[Stored entries]

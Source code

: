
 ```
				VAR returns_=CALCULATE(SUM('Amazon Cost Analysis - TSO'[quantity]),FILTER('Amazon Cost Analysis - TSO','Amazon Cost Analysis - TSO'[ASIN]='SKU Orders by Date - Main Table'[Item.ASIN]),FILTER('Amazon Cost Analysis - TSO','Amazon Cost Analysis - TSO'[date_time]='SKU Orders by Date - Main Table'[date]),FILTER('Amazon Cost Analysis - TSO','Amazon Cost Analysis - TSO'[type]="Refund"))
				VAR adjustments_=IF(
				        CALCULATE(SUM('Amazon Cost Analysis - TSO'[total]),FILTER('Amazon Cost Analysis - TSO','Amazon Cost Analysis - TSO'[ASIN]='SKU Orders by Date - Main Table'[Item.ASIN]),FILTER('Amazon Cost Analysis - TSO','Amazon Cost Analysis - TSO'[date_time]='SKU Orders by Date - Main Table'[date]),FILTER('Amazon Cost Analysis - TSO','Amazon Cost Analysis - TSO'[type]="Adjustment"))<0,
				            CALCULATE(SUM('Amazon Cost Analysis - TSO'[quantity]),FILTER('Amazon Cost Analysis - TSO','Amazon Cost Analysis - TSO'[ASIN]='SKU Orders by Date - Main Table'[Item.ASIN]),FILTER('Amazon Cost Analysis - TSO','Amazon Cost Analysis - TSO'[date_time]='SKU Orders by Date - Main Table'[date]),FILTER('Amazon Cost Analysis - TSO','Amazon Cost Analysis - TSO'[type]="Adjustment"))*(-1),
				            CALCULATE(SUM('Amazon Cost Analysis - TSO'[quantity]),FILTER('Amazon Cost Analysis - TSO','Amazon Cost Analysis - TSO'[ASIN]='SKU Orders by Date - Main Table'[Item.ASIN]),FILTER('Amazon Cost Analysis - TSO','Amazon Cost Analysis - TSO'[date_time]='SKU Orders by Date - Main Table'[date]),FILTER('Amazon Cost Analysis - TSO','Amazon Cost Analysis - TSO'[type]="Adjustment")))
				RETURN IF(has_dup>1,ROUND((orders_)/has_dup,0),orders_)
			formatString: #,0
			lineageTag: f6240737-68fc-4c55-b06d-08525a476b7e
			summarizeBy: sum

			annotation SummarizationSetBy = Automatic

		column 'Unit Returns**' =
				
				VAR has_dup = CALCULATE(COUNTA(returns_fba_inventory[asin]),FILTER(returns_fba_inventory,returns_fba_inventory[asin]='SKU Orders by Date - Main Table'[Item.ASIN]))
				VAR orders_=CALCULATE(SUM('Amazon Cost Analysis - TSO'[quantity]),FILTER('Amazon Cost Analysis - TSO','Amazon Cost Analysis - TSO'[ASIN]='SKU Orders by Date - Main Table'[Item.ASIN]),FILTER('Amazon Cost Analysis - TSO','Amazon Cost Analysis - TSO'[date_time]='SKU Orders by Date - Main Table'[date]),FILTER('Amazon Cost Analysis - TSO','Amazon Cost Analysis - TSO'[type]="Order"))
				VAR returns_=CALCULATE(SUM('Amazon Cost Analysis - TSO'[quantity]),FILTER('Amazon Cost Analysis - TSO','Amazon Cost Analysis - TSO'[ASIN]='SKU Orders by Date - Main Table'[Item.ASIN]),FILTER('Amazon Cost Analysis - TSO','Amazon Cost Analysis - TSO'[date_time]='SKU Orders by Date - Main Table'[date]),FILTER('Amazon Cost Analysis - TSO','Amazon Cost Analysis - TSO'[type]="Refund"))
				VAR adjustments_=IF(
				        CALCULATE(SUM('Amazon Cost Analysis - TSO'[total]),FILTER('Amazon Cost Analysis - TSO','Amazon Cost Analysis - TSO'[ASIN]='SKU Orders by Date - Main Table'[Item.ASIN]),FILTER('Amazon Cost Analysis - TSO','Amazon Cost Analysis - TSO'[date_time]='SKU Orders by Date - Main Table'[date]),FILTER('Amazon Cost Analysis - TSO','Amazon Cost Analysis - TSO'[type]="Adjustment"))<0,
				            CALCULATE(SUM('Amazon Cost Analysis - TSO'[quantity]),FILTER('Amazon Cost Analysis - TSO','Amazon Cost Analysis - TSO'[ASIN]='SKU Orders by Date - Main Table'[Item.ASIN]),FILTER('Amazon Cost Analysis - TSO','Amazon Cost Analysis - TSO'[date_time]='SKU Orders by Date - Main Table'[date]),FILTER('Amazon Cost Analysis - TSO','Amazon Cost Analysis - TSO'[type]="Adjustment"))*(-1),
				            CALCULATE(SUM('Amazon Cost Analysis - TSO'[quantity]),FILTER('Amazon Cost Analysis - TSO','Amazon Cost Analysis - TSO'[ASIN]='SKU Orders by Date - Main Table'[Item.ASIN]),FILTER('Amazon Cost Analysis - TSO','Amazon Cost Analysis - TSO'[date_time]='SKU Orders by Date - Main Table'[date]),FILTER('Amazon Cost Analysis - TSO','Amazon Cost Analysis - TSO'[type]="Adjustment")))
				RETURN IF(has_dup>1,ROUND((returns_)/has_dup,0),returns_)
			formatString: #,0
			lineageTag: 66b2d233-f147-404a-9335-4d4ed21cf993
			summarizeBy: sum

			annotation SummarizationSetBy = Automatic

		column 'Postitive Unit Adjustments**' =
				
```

> **Prompt**
Out of the records, collect only those lines that contain the string "Unit".

> **Result of the exercise**
		column 'Unit Returns**' =
		column 'Postitive Unit Adjustments**' =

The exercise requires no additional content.